What you will do: Only the last stretch of the records is wanted: restate word for word the line with "appropriately." and every line after it.

Data in this exercise:

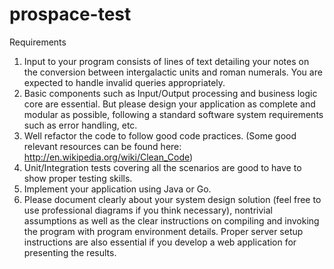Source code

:# prospace-test
Requirements
1. Input to your program consists of lines of text detailing your notes on the conversion between
intergalactic units and roman numerals. You are expected to handle invalid queries
appropriately.
2. Basic components such as Input/Output processing and business logic core are essential. But
please design your application as complete and modular as possible, following a standard
software system requirements such as error handling, etc.
3. Well refactor the code to follow good code practices. (Some good relevant resources can be
found here: http://en.wikipedia.org/wiki/Clean_Code)
4. Unit/Integration tests covering all the scenarios are good to have to show proper testing skills.
5. Implement your application using Java or Go.
6. Please document clearly about your system design solution (feel free to use professional
diagrams if you think necessary), nontrivial assumptions as well as the clear instructions on
compiling and invoking the program with program environment details. Proper server setup
instructions are also essential if you develop a web application for presenting the results.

Result of this exercise:
appropriately.
2. Basic components such as Input/Output processing and business logic core are essential. But
please design your application as complete and modular as possible, following a standard
software system requirements such as error handling, etc.
3. Well refactor the code to follow good code practices. (Some good relevant resources can be
found here: http://en.wikipedia.org/wiki/Clean_Code)
4. Unit/Integration tests covering all the scenarios are good to have to show proper testing skills.
5. Implement your application using Java or Go.
6. Please document clearly about your system design solution (feel free to use professional
diagrams if you think necessary), nontrivial assumptions as well as the clear instructions on
compiling and invoking the program with program environment details. Proper server setup
instructions are also essential if you develop a web application for presenting the results.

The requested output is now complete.